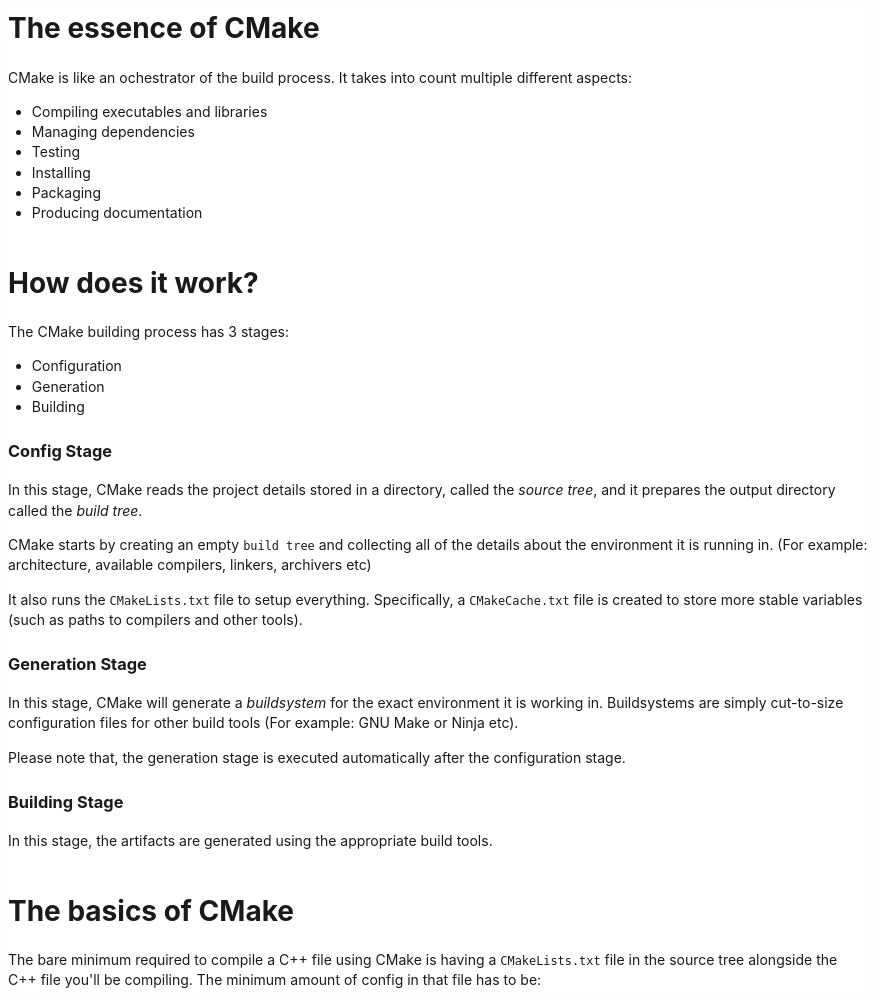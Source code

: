# The essence of CMake

CMake is like an ochestrator of the build process. It takes into count multiple
different aspects:

- Compiling executables and libraries
- Managing dependencies
- Testing
- Installing
- Packaging
- Producing documentation

# How does it work?

The CMake building process has 3 stages:

- Configuration
- Generation
- Building

### Config Stage

In this stage, CMake reads the project details stored in a directory, called the
_source tree_, and it prepares the output directory called the _build tree_.

CMake starts by creating an empty `build tree` and collecting all of the details
about the environment it is running in. (For example: architecture, available
compilers, linkers, archivers etc)

It also runs the `CMakeLists.txt` file to setup everything. Specifically, a
`CMakeCache.txt` file is created to store more stable variables (such as paths
to compilers and other tools).

### Generation Stage

In this stage, CMake will generate a _buildsystem_ for the exact environment it
is working in. Buildsystems are simply cut-to-size configuration files for other
build tools (For example: GNU Make or Ninja etc).

Please note that, the generation stage is executed automatically after the
configuration stage.

### Building Stage

In this stage, the artifacts are generated using the appropriate build tools.

# The basics of CMake

The bare minimum required to compile a C++ file using CMake is having a
`CMakeLists.txt` file in the source tree alongside the C++ file you'll be
compiling. The minimum amount of config in that file has to be:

→ **WHAT THE TASK REQUIRES**
All of the lines above should be copied exactly, apart from the pictures.

→ **OUTPUT FOR THIS TASK**
Source code

:# The essence of CMake

CMake is like an ochestrator of the build process. It takes into count multiple
different aspects:

- Compiling executables and libraries
- Managing dependencies
- Testing
- Installing
- Packaging
- Producing documentation

# How does it work?

The CMake building process has 3 stages:

- Configuration
- Generation
- Building

### Config Stage

In this stage, CMake reads the project details stored in a directory, called the
_source tree_, and it prepares the output directory called the _build tree_.

CMake starts by creating an empty `build tree` and collecting all of the details
about the environment it is running in. (For example: architecture, available
compilers, linkers, archivers etc)

It also runs the `CMakeLists.txt` file to setup everything. Specifically, a
`CMakeCache.txt` file is created to store more stable variables (such as paths
to compilers and other tools).

### Generation Stage

In this stage, CMake will generate a _buildsystem_ for the exact environment it
is working in. Buildsystems are simply cut-to-size configuration files for other
build tools (For example: GNU Make or Ninja etc).

Please note that, the generation stage is executed automatically after the
configuration stage.

### Building Stage

In this stage, the artifacts are generated using the appropriate build tools.

# The basics of CMake

The bare minimum required to compile a C++ file using CMake is having a
`CMakeLists.txt` file in the source tree alongside the C++ file you'll be
compiling. The minimum amount of config in that file has to be:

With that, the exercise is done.